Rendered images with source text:
*** Begin section ***

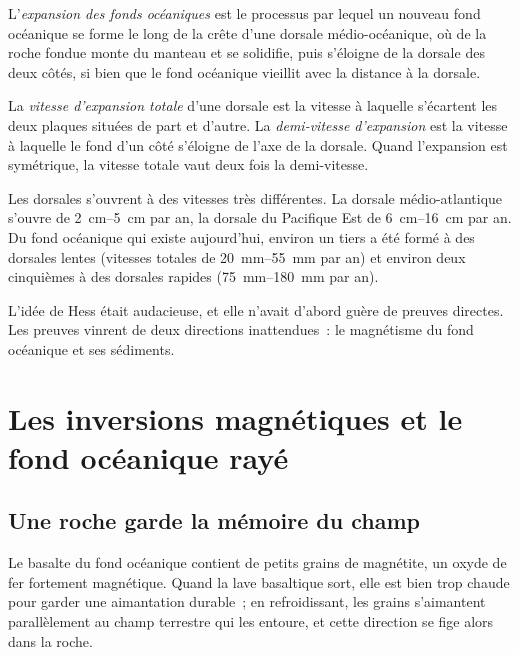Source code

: \begin{definition}\label{def:g11:drift-to-spreading:spreading}
L'\emph{expansion des fonds océaniques}
est le processus par lequel un
nouveau fond océanique se forme le long de la crête d'une dorsale
médio-océanique, où de la roche fondue monte du manteau et se solidifie,
puis s'éloigne de la dorsale des deux côtés, si bien que le fond océanique
vieillit avec la distance à la dorsale.
\end{definition}

\begin{definition}\label{def:g11:drift-to-spreading:spreading-rate}
La \emph{vitesse d'expansion totale} d'une
dorsale est la vitesse à laquelle s'écartent les deux plaques situées de
part et d'autre. La \emph{demi-vitesse d'expansion} est la vitesse à
laquelle le fond d'un côté s'éloigne de l'axe de la dorsale. Quand
l'expansion est symétrique, la vitesse totale vaut deux fois la
demi-vitesse.
\end{definition}

Les dorsales s'ouvrent à des vitesses très différentes. La dorsale
médio-atlantique s'ouvre de \qtyrange{2}{5}{cm} par an, la dorsale du
Pacifique Est de \qtyrange{6}{16}{cm} par an. Du fond océanique qui existe
aujourd'hui, environ un tiers a été formé à des dorsales lentes (vitesses
totales de \qtyrange{20}{55}{mm} par an) et environ deux cinquièmes à des
dorsales rapides (\qtyrange{75}{180}{mm} par an).

L'idée de Hess était audacieuse, et elle n'avait d'abord guère de preuves
directes. Les preuves vinrent de deux directions inattendues~: le magnétisme
du fond océanique et ses sédiments.

\section{Les inversions magnétiques et le fond océanique rayé}

\subsection{Une roche garde la mémoire du champ}

Le basalte du fond océanique contient de petits grains de magnétite, un
oxyde de fer fortement magnétique. Quand la lave basaltique sort, elle est
bien trop chaude pour garder une aimantation durable~; en refroidissant,
les grains s'aimantent parallèlement au champ terrestre qui les entoure, et
cette direction se fige alors dans la roche.

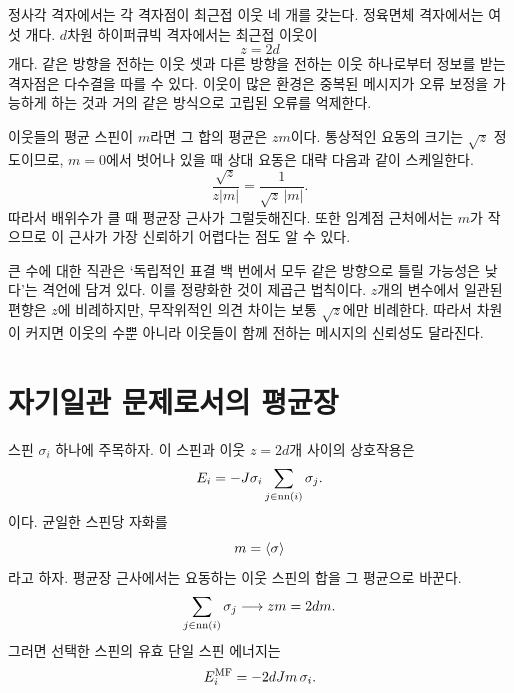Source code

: 정사각 격자에서는 각 격자점이 최근접 이웃 네 개를 갖는다. 정육면체 격자에서는 여섯 개다. \(d\)차원 하이퍼큐빅 격자에서는 최근접 이웃이
\begin{equation}
z=2d
\end{equation}
개다. 같은 방향을 전하는 이웃 셋과 다른 방향을 전하는 이웃 하나로부터 정보를 받는 격자점은 다수결을 따를 수 있다. 이웃이 많은 환경은 중복된 메시지가 오류 보정을 가능하게 하는 것과 거의 같은 방식으로 고립된 오류를 억제한다.

이웃들의 평균 스핀이 \(m\)라면 그 합의 평균은 \(zm\)이다. 통상적인 요동의 크기는 \(\sqrt{z}\) 정도이므로, \(m=0\)에서 벗어나 있을 때 상대 요동은 대략 다음과 같이 스케일한다.
\begin{equation}
\frac{\sqrt{z}}{z|m|}
=\frac{1}{\sqrt{z}\,|m|}.
\end{equation}
따라서 배위수가 클 때 평균장 근사가 그럴듯해진다. 또한 임계점 근처에서는 \(m\)가 작으므로 이 근사가 가장 신뢰하기 어렵다는 점도 알 수 있다.

큰 수에 대한 직관은 ‘독립적인 표결 백 번에서 모두 같은 방향으로 틀릴 가능성은 낮다’는 격언에 담겨 있다. 이를 정량화한 것이 제곱근 법칙이다. \(z\)개의 변수에서 일관된 편향은 \(z\)에 비례하지만, 무작위적인 의견 차이는 보통 \(\sqrt{z}\)에만 비례한다. 따라서 차원이 커지면 이웃의 수뿐 아니라 이웃들이 함께 전하는 메시지의 신뢰성도 달라진다.

\begin{classroomqa}
\end{classroomqa}

\section{자기일관 문제로서의 평균장}

스핀 \(\sigma_i\) 하나에 주목하자. 이 스핀과 이웃 \(z=2d\)개 사이의 상호작용은
\begin{equation}
E_i=-J\sigma_i\sum_{j\in{\rm nn}(i)}\sigma_j.
\label{eq:local-energy}
\end{equation}
이다. 균일한 스핀당 자화를
\begin{equation}
m=\left\langle\sigma\right\rangle
\end{equation}
라고 하자. 평균장 근사에서는 요동하는 이웃 스핀의 합을 그 평균으로 바꾼다.
\begin{equation}
\sum_{j\in{\rm nn}(i)}\sigma_j
\longrightarrow zm=2dm.
\end{equation}
그러면 선택한 스핀의 유효 단일 스핀 에너지는
\begin{equation}
E_i^{\rm MF}=-2dJm\,\sigma_i.
\label{eq:mean-field-energy}
\end{equation}

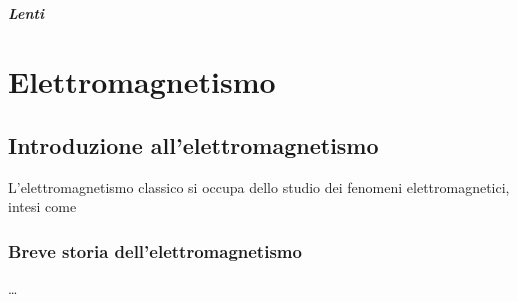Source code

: \documentclass[letterpaper,10pt,italian]{jupyterBook}
\begin{document}
\subsubsection{Lenti}
\label{\detokenize{ch/waves/intro:lenti}}\label{\detokenize{ch/waves/intro:physics-hs-waves-optics-geometric-lenses}}
\sphinxstepscope


\part{Elettromagnetismo}

\sphinxstepscope


\chapter{Introduzione all’elettromagnetismo}
\label{\detokenize{ch/electromagnetism/intro:introduzione-all-elettromagnetismo}}\label{\detokenize{ch/electromagnetism/intro:physics-hs-electromagnetism-intro}}\label{\detokenize{ch/electromagnetism/intro::doc}}
\sphinxAtStartPar
L’elettromagnetismo classico si occupa dello studio dei fenomeni elettromagnetici, intesi come

\sphinxstepscope


\section{Breve storia dell’elettromagnetismo}
\label{\detokenize{ch/electromagnetism/intro-history:breve-storia-dell-elettromagnetismo}}\label{\detokenize{ch/electromagnetism/intro-history:physics-hs-electromagnetism-intro-history}}\label{\detokenize{ch/electromagnetism/intro-history::doc}}
\sphinxAtStartPar
{}
…
\end{document}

*** End section ***

● TASK REQUIREMENTS
How many lines in the entries include "definition"? Only the number is wanted.

● RESPONSE AREA
4